Perché, per l’appunto sono dirigenti specifici, ciò è a dire dirigenti per finta, e che tali devono restare.

Ovviamente – e peraltro i sindacati di comparto lo dichiarano apertis verbis – in quanto dirigenti finti non possono, e non devono, essere collocati nel ruolo unico della dirigenza statale, e neanche nelle sezioni speciali ivi prefigurate ma implicanti la previa ed obbligata inclusione in esso, al di fuori del quale ex lege (art. 10 del parallelo disegno di legge delega n. 1577, in discussione al Senato) semplicemente non vi è dirigenza, ancorché possa essere conservato il mero nomen iuris, e a qualcuno ciò sembri bastevole!

Cederà il nostro Presidente del Consiglio?

Ad oggi e in base a quel che si legge sulla stampa, nel mentre da un lato si appresta a scrivere al vasto popolo della scuola una lettera per spiegare e far condividere una riforma contro cui i sindacati fanno sciopero perché hanno paura che noi gli togliamo il diritto di fare quello che vogliono, dall’altro parrebbe voler concedere agli stessi non poco.

Provando a sintetizzare:

-Il Piano triennale sarebbe solo proposto dal dirigente, ma poi elaborato dal Collegio dei docenti e infine approvato dal Consiglio d’istituto. E andrebbe pure bene, perché conforme alla normativa figurante nel D.P.R. 275/99, Regolamento dell’autonomia;

-Sembrerebbe anche ragionevole assicurare l’assunzione degli idonei degli ultimi concorsi con precedenza sui futuri vincitori, così come riservare una quota di posti, sempre a carico dei futuri concorsi, agli abilitati dei vari percorsi, unitamente al loro esonero dalle prove preselettive;

-Prima della piena attivazione degli albi territoriali si dovrebbe assicurare una mobilità straordinaria ai docenti di ruolo, una volta inclusi nel piano di assunzioni. Ma ciò procrastinerebbe una misura ritenuta essenziale.
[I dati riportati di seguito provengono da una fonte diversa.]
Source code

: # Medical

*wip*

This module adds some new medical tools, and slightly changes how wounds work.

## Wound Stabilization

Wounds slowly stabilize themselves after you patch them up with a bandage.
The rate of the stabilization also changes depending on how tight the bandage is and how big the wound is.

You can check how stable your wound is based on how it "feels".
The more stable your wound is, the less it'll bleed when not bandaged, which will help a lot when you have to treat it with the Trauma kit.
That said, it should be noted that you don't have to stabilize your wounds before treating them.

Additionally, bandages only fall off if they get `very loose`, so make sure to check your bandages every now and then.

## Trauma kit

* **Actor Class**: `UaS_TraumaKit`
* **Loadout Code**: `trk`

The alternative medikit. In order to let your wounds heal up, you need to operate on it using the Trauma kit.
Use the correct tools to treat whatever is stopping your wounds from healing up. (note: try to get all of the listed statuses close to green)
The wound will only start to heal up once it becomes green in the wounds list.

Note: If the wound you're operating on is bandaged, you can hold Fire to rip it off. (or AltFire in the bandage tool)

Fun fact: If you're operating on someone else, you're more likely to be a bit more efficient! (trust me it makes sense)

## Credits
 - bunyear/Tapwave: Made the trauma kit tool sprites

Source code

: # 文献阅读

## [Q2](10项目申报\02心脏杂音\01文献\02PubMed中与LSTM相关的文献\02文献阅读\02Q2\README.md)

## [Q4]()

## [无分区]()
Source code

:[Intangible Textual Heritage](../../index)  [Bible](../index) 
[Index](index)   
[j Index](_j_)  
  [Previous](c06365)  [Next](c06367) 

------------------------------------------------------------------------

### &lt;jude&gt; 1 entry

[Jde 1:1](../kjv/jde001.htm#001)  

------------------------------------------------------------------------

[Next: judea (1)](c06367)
Decisamente indigeste, e discretamente confuse, si prospettano le altre notiziate modifiche:

-Togliere al dirigente le prerogative di attribuzione del bonus annuale ai docenti più meritevoli, per affidarle a un gruppo di valutazione, non si sa se esterno o formato dai cd. pari, in tal caso integrato o meno dalla presenza del dirigente. Ed, estensivamente, non luogo ad una generalizzata valutazione del dipendente personale;

-La chiamata dagli albi territoriali verrebbe affidata al Consiglio d’istituto, in cui il dirigente avrebbe, si presume, il solo potere di proposta;

-Resterebbe la facoltà del dirigente di scegliersi il suo staff, ma talune fonti la riattribuirebbero al Collegio dei docenti: e sarebbe un bel salto all’indietro, alla previsione pre-autonomistica del T.U. 297/94, prima dell’attribuzione della qualifica dirigenziale – farlocca – ai già capi d’istituto.

Se veramente Renzi cederà, la sua Strepitosa rivoluzione, dichiarata madre di tutte le riforme per rimodernare l’Italia, andrà a carte quarantotto.

E la scuola resterà impantanata nella sua attuale palude per almeno un’altra generazione.